In the records below, find the line containing "page as well." and the line containing "data from the Library of Congress API."; please repeat exactly the lines from one to the other, both included, and nothing more.
Start of RECORDS SHOWN
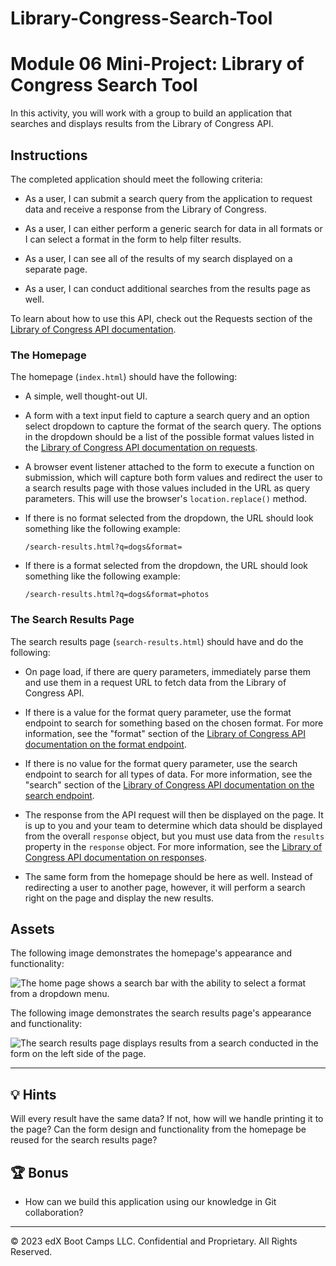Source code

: # Library-Congress-Search-Tool
# Module 06 Mini-Project: Library of Congress Search Tool

In this activity, you will work with a group to build an application that searches and displays results from the Library of Congress API.

## Instructions

The completed application should meet the following criteria:

* As a user, I can submit a search query from the application to request data and receive a response from the Library of Congress.

* As a user, I can either perform a generic search for data in all formats or I can select a format in the form to help filter results.

* As a user, I can see all of the results of my search displayed on a separate page.

* As a user, I can conduct additional searches from the results page as well.

To learn about how to use this API, check out the Requests section of the [Library of Congress API documentation](https://www.loc.gov/apis/json-and-yaml/requests/).

### The Homepage

The homepage (`index.html`) should have the following:

* A simple, well thought-out UI.

* A form with a text input field to capture a search query and an option select dropdown to capture the format of the search query. The options in the dropdown should be a list of the possible format values listed in the [Library of Congress API documentation on requests](https://www.loc.gov/apis/json-and-yaml/requests/endpoints/).

* A browser event listener attached to the form to execute a function on submission, which will capture both form values and redirect the user to a search results page with those values included in the URL as query parameters. This will use the browser's `location.replace()` method.

* If there is no format selected from the dropdown, the URL should look something like the following example:

  ```http
  /search-results.html?q=dogs&format=
  ```

* If there is a format selected from the dropdown, the URL should look something like the following example:

  ```http
  /search-results.html?q=dogs&format=photos
  ```

### The Search Results Page

The search results page (`search-results.html`) should have and do the following:

* On page load, if there are query parameters, immediately parse them and use them in a request URL to fetch data from the Library of Congress API.

* If there is a value for the format query parameter, use the format endpoint to search for something based on the chosen format. For more information, see the "format" section of the [Library of Congress API documentation on the format endpoint](https://www.loc.gov/apis/json-and-yaml/requests/endpoints).

* If there is no value for the format query parameter, use the search endpoint to search for all types of data. For more information, see the "search" section of the [Library of Congress API documentation on the search endpoint](https://www.loc.gov/apis/json-and-yaml/requests/endpoints/).

* The response from the API request will then be displayed on the page. It is up to you and your team to determine which data should be displayed from the overall `response` object, but you must use data from the `results` property in the `response` object. For more information, see the [Library of Congress API documentation on responses](https://www.loc.gov/apis/json-and-yaml/responses/search-results/).

* The same form from the homepage should be here as well. Instead of redirecting a user to another page, however, it will perform a search right on the page and display the new results.

## Assets

The following image demonstrates the homepage's appearance and functionality:

![The home page shows a search bar with the ability to select a format from a dropdown menu.](./Images/01-homepage.png)

The following image demonstrates the search results page's appearance and functionality:

![The search results page displays results from a search conducted in the form on the left side of the page.](./Images/02-search-results-page.png)

---

## 💡 Hints

Will every result have the same data? If not, how will we handle printing it to the page? Can the form design and functionality from the homepage be reused for the search results page?

## 🏆 Bonus

* How can we build this application using our knowledge in Git collaboration?

---
© 2023 edX Boot Camps LLC. Confidential and Proprietary. All Rights Reserved.
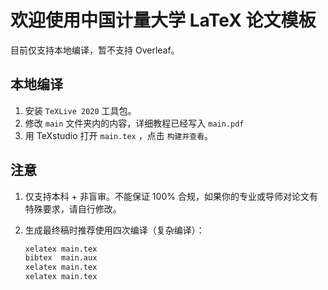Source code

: # 欢迎使用中国计量大学 LaTeX 论文模板

目前仅支持本地编译，暂不支持 Overleaf。

## 本地编译

1. 安装 `TeXLive 2020` 工具包。
2. 修改 `main` 文件夹内的内容，详细教程已经写入 `main.pdf`
3. 用 TeXstudio 打开 `main.tex` ，点击 ` 构建并查看 `。

## 注意

1. 仅支持本科 + 非盲审。不能保证 100% 合规，如果你的专业或导师对论文有特殊要求，请自行修改。

2. 生成最终稿时推荐使用四次编译（复杂编译）：

   ```bash
   xelatex main.tex
   bibtex  main.aux
   xelatex main.tex
   xelatex main.tex
   ```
End of RECORDS SHOWN
THE COMPLETED TASK »
* As a user, I can conduct additional searches from the results page as well.

To learn about how to use this API, check out the Requests section of the [Library of Congress API documentation](https://www.loc.gov/apis/json-and-yaml/requests/).

### The Homepage

The homepage (`index.html`) should have the following:

* A simple, well thought-out UI.

* A form with a text input field to capture a search query and an option select dropdown to capture the format of the search query. The options in the dropdown should be a list of the possible format values listed in the [Library of Congress API documentation on requests](https://www.loc.gov/apis/json-and-yaml/requests/endpoints/).

* A browser event listener attached to the form to execute a function on submission, which will capture both form values and redirect the user to a search results page with those values included in the URL as query parameters. This will use the browser's `location.replace()` method.

* If there is no format selected from the dropdown, the URL should look something like the following example:

  ```http
  /search-results.html?q=dogs&format=
  ```

* If there is a format selected from the dropdown, the URL should look something like the following example:

  ```http
  /search-results.html?q=dogs&format=photos
  ```

### The Search Results Page

The search results page (`search-results.html`) should have and do the following:

* On page load, if there are query parameters, immediately parse them and use them in a request URL to fetch data from the Library of Congress API.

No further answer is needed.